What we could do is to add to IM an ability to:
- virtually 'knock', just-in-time, with an indication of how many minutes of the consultee's time we need,
- simply conference others into the conversation, and
- simply add voice, video and desktop-sharing capability to the IM conversation.
Then IM, instead of having to carry the conversation, would be used mostly to set up
the conversation, in a way analogous to the 'knock on the door' that is
used to set up a face-to-face just-in-time conversation ("do you have 5
minutes to resolve a problem we're having with…?"). Once the IM 'knock'
was accepted, the participants would then 'one-click' into a VoIP
conversation with video and desktop-sharing 'attached' to the
resizeable IM pop-up window. Voilà, Bill's virtual meeting, updated to the mobile, wireless workplace.

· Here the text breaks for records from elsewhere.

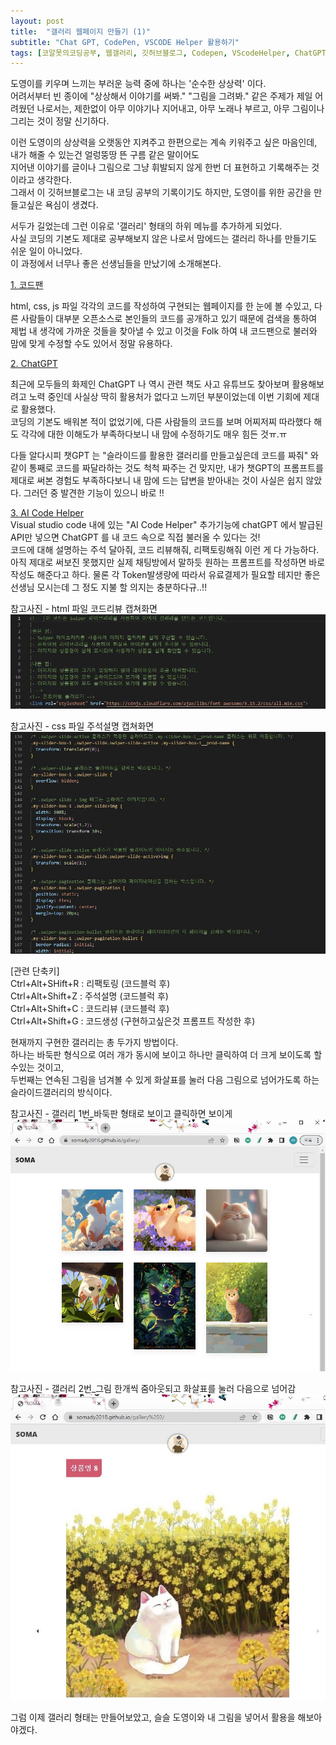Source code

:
 ```yaml
---
layout: post
title:  "갤러리 웹페이지 만들기 (1)"
subtitle: "Chat GPT, CodePen, VSCODE Helper 활용하기"
tags: [코알못의코딩공부, 웹갤러리, 깃허브블로그, Codepen, VScodeHelper, ChatGPT]
---
```


도영이를 키우며 느끼는 부러운 능력 중에 하나는 '순수한 상상력' 이다.   
어려서부터 빈 종이에 "상상해서 이야기를 써봐." "그림을 그려봐." 같은 주제가 제일 어려웠던 나로서는, 
제한없이 아무 이야기나 지어내고, 아무 노래나 부르고, 아무 그림이나 그리는 것이 정말 신기하다.   

이런 도영이의 상상력을 오랫동안 지켜주고 한편으로는 계속 키워주고 싶은 마음인데, 
내가 해줄 수 있는건 얼렁뚱땅 뜬 구름 같은 말이어도<br> 
지어낸 이야기를 글이나 그림으로 그냥 휘발되지 않게 한번 더 표현하고 기록해주는 것이라고 생각한다. <br> 
그래서 이 깃허브블로그는 내 코딩 공부의 기록이기도 하지만, 도영이를 위한 공간을 만들고싶은 욕심이 생겼다. 

서두가 길었는데 그런 이유로 '갤러리' 형태의 하위 메뉴를 추가하게 되었다.<br> 
사실 코딩의 기본도 제대로 공부해보지 않은 나로서 맘에드는 갤러리 하나를 만들기도 쉬운 일이 아니었다. <br>
이 과정에서 너무나 좋은 선생님들을 만났기에 소개해본다. <br>

[1. 코드팬](https://codepen.io/trending)

html, css, js 파일 각각의 코드를 작성하여 구현되는 웹페이지를 한 눈에 볼 수있고, 
다른 사람들이 대부분 오픈소스로 본인들의 코드를 공개하고 있기 때문에
검색을 통하여 제법 내 생각에 가까운 것들을 찾아낼 수 있고 
이것을 Folk 하여 내 코드팬으로 불러와 맘에 맞게 수정할 수도 있어서 정말 유용하다. 


[2. ChatGPT](https://chat.openai.com/)

최근에 모두들의 화제인 ChatGPT 
나 역시 관련 책도 사고 유튜브도 찾아보며 활용해보려고 노력 중인데 사실상 딱히 활용처가 없다고 느끼던 부분이었는데 이번 기회에 제대로 활용했다.  
코딩의 기본도 배워본 적이 없었기에, 다른 사람들의 코드를 보며 어찌저찌 따라했다 해도 각각에 대한 이해도가 부족하다보니 내 맘에 수정하기도 매우 힘든 것ㅠ.ㅠ 

다들 알다시피 챗GPT 는 
"슬라이드를 활용한 갤러리를 만들고싶은데 코드를 짜줘" 와 같이 통째로 코드를 짜달라하는 것도 척척 짜주는 건 맞지만, 
내가 챗GPT의 프롬프트를 제대로 써본 경험도 부족하다보니 내 맘에 드는 답변을 받아내는 것이 사실은 쉽지 않았다. 
그러던 중 발견한 기능이 있으니 바로 !!  

[3. AI Code Helper](https://aicodehelper.dev/)  
Visual studio code 내에 있는 "AI Code Helper" 추가기능에 chatGPT 에서 발급된 API만 넣으면 ChatGPT 를 내 코드 속으로 직접 불러올 수 있다는 것!  
코드에 대해 설명하는 주석 달아줘, 코드 리뷰해줘, 리팩토링해줘 이런 게 다 가능하다.    
아직 제대로 써보진 못했지만 실제 채팅방에서 말하듯 원하는 프롬프트를 작성하면 바로 작성도 해준다고 하다. 
물론 각 Token발생량에 따라서 유료결제가 필요할 테지만 좋은 선생님 모시는데 그 정도 지불 할 의지는 충분하다규..!!


참고사진 -  html 파일 코드리뷰 캡쳐화면
![html 파일 캡쳐](\assets\img\230414_helper_capture_1.JPG)

참고사진 -  css 파일 주석설명 캡쳐화면
![css 파일 캡쳐](\assets\img\230414_helper_capture_2.JPG)

[관련 단축키]<br>
Ctrl+Alt+SHift+R : 리팩토링 (코드블럭 후)  
Ctrl+Alt+Shift+Z : 주석설명 (코드블럭 후)  
Ctrl+Alt+Shift+C : 코드리뷰 (코드블럭 후)  
Ctrl+Alt+Shift+G : 코드생성 (구현하고싶은것 프롬프트 작성한 후)  


현재까지 구현한 갤러리는 총 두가지 방법이다. <br>
하나는 바둑판 형식으로 여러 개가 동시에 보이고 하나만 클릭하여 더 크게 보이도록 할 수있는 것이고, <br>
두번째는 연속된 그림을 넘겨볼 수 있게 화살표를 눌러 다음 그림으로 넘어가도록 하는 슬라이드갤러리의 방식이다. <br>

참고사진 - 갤러리 1번_바둑판 형태로 보이고 클릭하면 보이게
![갤러리1](\assets\img\230414_screenshot_3.JPG)  

참고사진 - 갤러리 2번_그림 한개씩 줌아웃되고 화살표를 눌러 다음으로 넘어감
![갤러리2](\assets\img\230414_screenshot_4.JPG) <br>


그럼 이제 갤러리 형태는 만들어보았고, 슬슬 도영이와 내 그림을 넣어서 활용을 해보아야겠다.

The same process could be used to consult with IPs about requests for research, and to review the research results with them.
The
advantages over e-mail are increased effectiveness (because the
conversation is real-time interactive and spoken, not written and
asynchronous), and improved context (because of the addition of aural,
visual and body-language 'clues').
This would not be difficult
to do with today's technology. Some organizations don't permit or are
unfamiliar with using IM, and others don't (yet) have ubiquitous,
wireless, audio and video transmission technologies. But these should
not be difficult hurdles. This could be the rare case where if you
built it they would come.
The
greater challenge with such an invention would be behavioural: the
resistance of introverts and some managers to being accessible
just-in-time, the way all of us were (had to
be) a generation ago. E-mail and e-scheduling software have helped make
it socially acceptable to be unavailable without a prior appointment.

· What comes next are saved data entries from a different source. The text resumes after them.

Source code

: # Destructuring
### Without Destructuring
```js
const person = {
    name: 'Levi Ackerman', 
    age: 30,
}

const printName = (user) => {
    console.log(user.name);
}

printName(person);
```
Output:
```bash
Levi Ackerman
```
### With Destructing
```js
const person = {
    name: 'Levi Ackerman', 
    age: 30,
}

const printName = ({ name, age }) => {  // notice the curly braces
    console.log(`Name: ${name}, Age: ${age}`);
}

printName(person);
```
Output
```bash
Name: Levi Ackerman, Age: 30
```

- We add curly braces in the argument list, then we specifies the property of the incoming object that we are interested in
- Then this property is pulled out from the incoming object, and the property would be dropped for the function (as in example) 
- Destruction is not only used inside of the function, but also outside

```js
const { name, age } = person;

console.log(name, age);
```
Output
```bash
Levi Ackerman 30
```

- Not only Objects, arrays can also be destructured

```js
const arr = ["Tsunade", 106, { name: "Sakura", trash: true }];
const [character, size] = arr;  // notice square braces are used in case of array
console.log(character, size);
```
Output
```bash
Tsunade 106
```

The only way to overcome this is to demonstrate how a
technology-enabled return to impromptu real-time consultation and
intermediated research will improve work effectiveness, knowledge exchange, research and decision-making quality. We'll have to show people what they've been missing, starting with some pilot groups who 'get it'.
It
will take time and practice to relearn this lost skill of accommodating
requests for advice, information and insight on-the-fly. There were
always people, in the days before e-mail, who abused this
accommodation, and we'll have to relearn how to say 'no' to them. There
were always people who asked for five minutes and inarticulately
blathered through thirty, and we'll need to retrain them how to be
precise and concise.
But it will be worth it. Ubiquitous e-mail
and Internet access in organizations have created more problems than
they've solved, and it's time to rein them in to situations where their
use is appropriate and effective. To do so, we'll have to relearn some
old tricks, like how to consult, converse, communicate and research, professionally. It can't happen soon enough.